| Extracted entries |
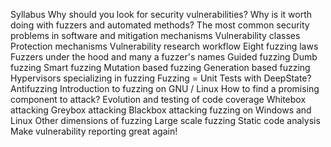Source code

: Syllabus
Why should you look for security vulnerabilities?
Why is it worth doing with fuzzers and automated methods?
The most common security problems in software and mitigation mechanisms
Vulnerability classes
Protection mechanisms
Vulnerability research workflow
Eight fuzzing laws
Fuzzers under the hood and many a fuzzer's names
Guided fuzzing
Dumb fuzzing
Smart fuzzing
Mutation based fuzzing
Generation based fuzzing
Hypervisors specializing in fuzzing
Fuzzing = Unit Tests with DeepState?
Antifuzzing
Introduction to fuzzing on GNU / Linux
How to find a promising component to attack?
Evolution and testing of code coverage
Whitebox attacking
Greybox attacking
Blackbox attacking fuzzing on Windows and Linux
Other dimensions of fuzzing
Large scale fuzzing
Static code analysis
Make vulnerability reporting great again!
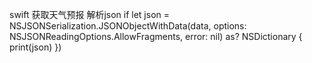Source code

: swift 获取天气预报
解析json
if let json = NSJSONSerialization.JSONObjectWithData(data, options: NSJSONReadingOptions.AllowFragments, error: nil)
as? NSDictionary {
             print(json)
})
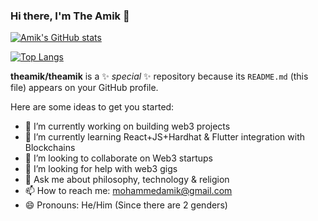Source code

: ### Hi there, I'm The Amik 👋


[![Amik's GitHub stats](https://github-readme-stats.vercel.app/api?username=theamik&count_private=true&theme=react&show_icons=true)](https://github.com/anuraghazra/github-readme-stats)

[![Top Langs](https://github-readme-stats.vercel.app/api/top-langs/?username=aleezainnovation)](https://github.com/anuraghazra/github-readme-stats)


**theamik/theamik** is a ✨ _special_ ✨ repository because its `README.md` (this file) appears on your GitHub profile.

Here are some ideas to get you started:

- 🔭 I’m currently working on building web3 projects
- 🌱 I’m currently learning React+JS+Hardhat & Flutter integration with Blockchains
- 👯 I’m looking to collaborate on Web3 startups
- 🤔 I’m looking for help with web3 gigs
- 💬 Ask me about philosophy, technology & religion
- 📫 How to reach me: mohammedamik@gmail.com
- 😄 Pronouns: He/Him (Since there are 2 genders)
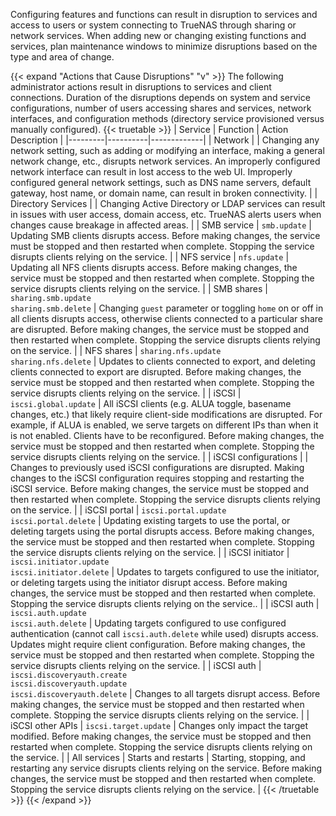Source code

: &NewLine;

Configuring features and functions can result in disruption to services and access to users or system connecting to TrueNAS through sharing or network services.
When adding new or changing existing functions and services, plan maintenance windows to minimize disruptions based on the type and area of change.

{{< expand "Actions that Cause Disruptions" "v" >}}
The following administrator actions  result in disruptions to services and client connections.
Duration of the disruptions depends on system and service configurations, number of users accessing shares and services, network interfaces, and configuration methods (directory service provisioned versus manually configured).
{{< truetable >}}
| Service | Function | Action Description |
|---------|----------|-------------|
| Network |  | Changing any network setting, such as adding or modifying an interface, making a general network change, etc., disrupts network services. An improperly configured network interface can result in lost access to the web UI. Improperly configured general network settings, such as DNS name servers, default gateway, host name, or domain name, can result in broken connectivity. |
| Directory Services |  | Changing Active Directory or LDAP services can result in issues with user access, domain access, etc. TrueNAS alerts users when changes cause breakage in affected areas. |
| SMB service | `smb.update` | Updating SMB clients disrupts access. Before making changes, the service must be stopped and then restarted when complete. Stopping the service disrupts clients relying on the service. |
| NFS service | `nfs.update` | Updating all NFS clients disrupts access. Before making changes, the service must be stopped and then restarted when complete. Stopping the service disrupts clients relying on the service. |
| SMB shares | `sharing.smb.update`<br>`sharing.smb.delete` | Changing `guest` parameter or toggling `home` on or off in all clients disrupts access, otherwise clients connected to a particular share are disrupted. Before making changes, the service must be stopped and then restarted when complete. Stopping the service disrupts clients relying on the service. |
| NFS shares | `sharing.nfs.update`<br>`sharing.nfs.delete` | Updates to clients connected to export, and deleting clients connected to export are disrupted. Before making changes, the service must be stopped and then restarted when complete. Stopping the service disrupts clients relying on the service. |
| iSCSI | `iscsi.global.update` | All iSCSI clients (e.g. ALUA toggle, basename changes, etc.) that likely require client-side modifications are disrupted. For example, if ALUA is enabled, we serve targets on different IPs than when it is not enabled. Clients have to be reconfigured. Before making changes, the service must be stopped and then restarted when complete. Stopping the service disrupts clients relying on the service. |
| iSCSI configurations |  | Changes to previously used iSCSI configurations are disrupted. Making changes to the iSCSI configuration requires stopping and restarting the iSCSI service. Before making changes, the service must be stopped and then restarted when complete. Stopping the service disrupts clients relying on the service. |
| iSCSI portal | `iscsi.portal.update`<br>`iscsi.portal.delete` | Updating existing targets to use the portal, or deleting targets using the portal disrupts access. Before making changes, the service must be stopped and then restarted when complete. Stopping the service disrupts clients relying on the service. |
| iSCSI initiator | `iscsi.initiator.update`<br>`iscsi.initiator.delete` | Updates to targets configured to use the initiator, or deleting targets using the initiator disrupt access. Before making changes, the service must be stopped and then restarted when complete. Stopping the service disrupts clients relying on the service.. |
| iSCSI auth | `iscsi.auth.update`<br>`iscsi.auth.delete` | Updating targets configured to use configured authentication (cannot call `iscsi.auth.delete` while used) disrupts access. Updates might require client configuration. Before making changes, the service must be stopped and then restarted when complete. Stopping the service disrupts clients relying on the service. |
| iSCSI auth | `iscsi.discoveryauth.create`<br>`iscsi.discoveryauth.update`<br>`iscsi.discoveryauth.delete` | Changes to all targets disrupt access. Before making changes, the service must be stopped and then restarted when complete. Stopping the service disrupts clients relying on the service. |
| iSCSI other APIs | `iscsi.target.update` | Changes only impact the target modified. Before making changes, the service must be stopped and then restarted when complete. Stopping the service disrupts clients relying on the service. |
| All services | Starts and restarts | Starting, stopping, and restarting any service disrupts clients relying on the service. Before making changes, the service must be stopped and then restarted when complete. Stopping the service disrupts clients relying on the service. |
{{< /truetable >}}
{{< /expand >}}
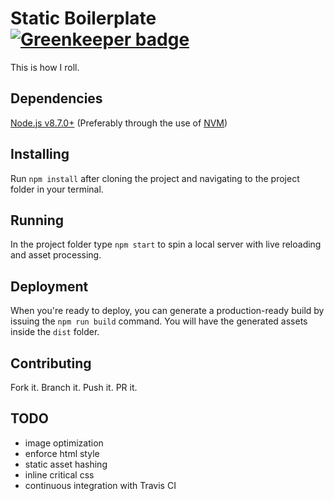 # Static Boilerplate [![Greenkeeper badge](https://badges.greenkeeper.io/ericorruption/static-boilerplate.svg)](https://greenkeeper.io/)

This is how I roll.

## Dependencies
[Node.js v8.7.0+](https://nodejs.org) (Preferably through the use of [NVM](https://github.com/creationix/nvm))

## Installing
Run `npm install` after cloning the project and navigating to the project folder in your terminal.

## Running
In the project folder type `npm start` to spin a local server with live reloading and asset processing.

## Deployment
When you're ready to deploy, you can generate a production-ready build by issuing
the `npm run build` command. You will have the generated assets inside the `dist` folder.

## Contributing
Fork it. Branch it. Push it. PR it.

## TODO
* image optimization
* enforce html style
* static asset hashing
* inline critical css
* continuous integration with Travis CI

| Task goal |
From the material above, output only the span of lines that starts at the one containing "Antifuzzing" and finishes at the one containing "Configuring features and", word for word and free of pictures.

| Reply |
Antifuzzing
Introduction to fuzzing on GNU / Linux
How to find a promising component to attack?
Evolution and testing of code coverage
Whitebox attacking
Greybox attacking
Blackbox attacking fuzzing on Windows and Linux
Other dimensions of fuzzing
Large scale fuzzing
Static code analysis
Make vulnerability reporting great again!
Source code

: swift 获取天气预报
解析json
if let json = NSJSONSerialization.JSONObjectWithData(data, options: NSJSONReadingOptions.AllowFragments, error: nil)
as? NSDictionary {
             print(json)
})
Source code

: ### Hi there, I'm The Amik 👋


[![Amik's GitHub stats](https://github-readme-stats.vercel.app/api?username=theamik&count_private=true&theme=react&show_icons=true)](https://github.com/anuraghazra/github-readme-stats)

[![Top Langs](https://github-readme-stats.vercel.app/api/top-langs/?username=aleezainnovation)](https://github.com/anuraghazra/github-readme-stats)


**theamik/theamik** is a ✨ _special_ ✨ repository because its `README.md` (this file) appears on your GitHub profile.

Here are some ideas to get you started:

- 🔭 I’m currently working on building web3 projects
- 🌱 I’m currently learning React+JS+Hardhat & Flutter integration with Blockchains
- 👯 I’m looking to collaborate on Web3 startups
- 🤔 I’m looking for help with web3 gigs
- 💬 Ask me about philosophy, technology & religion
- 📫 How to reach me: mohammedamik@gmail.com
- 😄 Pronouns: He/Him (Since there are 2 genders)
Source code

: &NewLine;

Configuring features and functions can result in disruption to services and access to users or system connecting to TrueNAS through sharing or network services.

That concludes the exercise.